The military history of Hungary includes battles fought in the Carpathian Basin and the military history of the Hungarian people regardless of geography.

== Early Hungarian warfare ==

The first well established reference to Hungarians derives from Georgius Monachus' work in the 9th century. It mentions that around 837 the Bulgarian Empire desired an alliance with the Hungarians. Although the Hungarians supposedly participated earlier at the Battle of Pliska in 811.
The Hungarians began the conquest of the Carpathian Basin in 895. They continued to raid adjacent countries for many years. The Hungarians were able to defeat three major Frankish imperial armies between 907 and 910, however a military defeat in 955 forced them to withdraw and consolidate their gains.

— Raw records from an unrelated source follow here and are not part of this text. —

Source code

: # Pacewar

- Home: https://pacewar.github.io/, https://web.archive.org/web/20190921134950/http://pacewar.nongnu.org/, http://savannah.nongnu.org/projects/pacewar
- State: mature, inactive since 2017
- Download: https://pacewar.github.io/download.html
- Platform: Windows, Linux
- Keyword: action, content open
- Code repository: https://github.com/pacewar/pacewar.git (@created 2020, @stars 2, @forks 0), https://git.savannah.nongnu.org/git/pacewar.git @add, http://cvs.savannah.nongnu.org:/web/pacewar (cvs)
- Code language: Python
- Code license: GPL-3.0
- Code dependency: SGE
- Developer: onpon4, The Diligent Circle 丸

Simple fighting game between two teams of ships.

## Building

The Magyars advanced as far as the Iberian Peninsula, the Coast of Normandy and city of Constantinople.

The Magyar arts of war involved agility, speed, and precision. Their armies were well-organized and the men were well trained and disciplined. The Hungarians used many tools of war to defeat their foes, the most characteristic of their weapons being the quick-firing reflex bow, which they fired accurately from the saddle, even at full gallop. They also carried sabers and spontoons, but the reflex bow remained their armament of choice. The Magyars placed an emphasis on ranged fighting – their charges were usually preceded by a volley of arrows, and followed up by hand-to-hand combat. The majority of their troops were trained to fight on horseback.

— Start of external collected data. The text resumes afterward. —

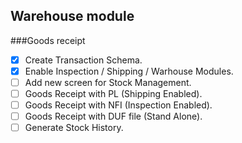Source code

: ## Warehouse module
###Goods receipt
- [X] Create Transaction Schema.
- [X] Enable Inspection / Shipping / Warhouse Modules.
- [ ] Add new screen for Stock Management.
- [ ] Goods Receipt with PL (Shipping Enabled).
- [ ] Goods Receipt with NFI (Inspection Enabled).
- [ ] Goods Receipt with DUF file (Stand Alone).
- [ ] Generate Stock History.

== Era of patrician warfare ==

The Hungarians demonstrated a use of siege weapons, including a battering ram at the Siege of Ausburg. After the death of the last king Demetrius Zvonimir of Croatia, he left no heir, so his wife Helen, the sister of Saint Ladislaus I of Hungary called the Hungarian troops to take control of the kingdom. After Saint Ladislaus' death, his nephew, the King Coloman of Hungary ascended to the Hungarian throne. The feudal lords of Croatia elected a new king, and tried to get rid of the Hungarian occupation, and then the Hungarians took up arms against Croatia, and won a bloody victory at Gvozd Mountain. After this, Coloman was crowned as king of Croatia in 1102.
The Hungarian chivalric army was at its best during the reign of Louis I, who also led campaigns against Italy in 1347 and 1350. Nevertheless, there were still light cavalry units in the army, consisting of, among others, Szeklers and the settling Kuns.
On the winter of 1458 the 15 years old Mathias Corvinus was elected as king by the Hungarian nobility. During his reign he dealt with the noble factions, and created a centralized royal authority, supported mainly by the first permanent Hungarian mercenary army, the Fekete Sereg (King’s Black Army). Mathias favored the obsolete catapults over the modern cannons already employed by his father. Light cavalry, formed by hussars and Jász mounted archers, regained part of their former role in the Fekete Sereg.

On 2 September 1686 united Hungarian, Austrian and West-European troops liberated Buda from the Turkish occupation. By the end of the 17th century Christian armies led by Habsburgs conquered all the Turkish-ruled territories. Thereafter the Kingdom of Hungary was part of the Habsburg Monarchy.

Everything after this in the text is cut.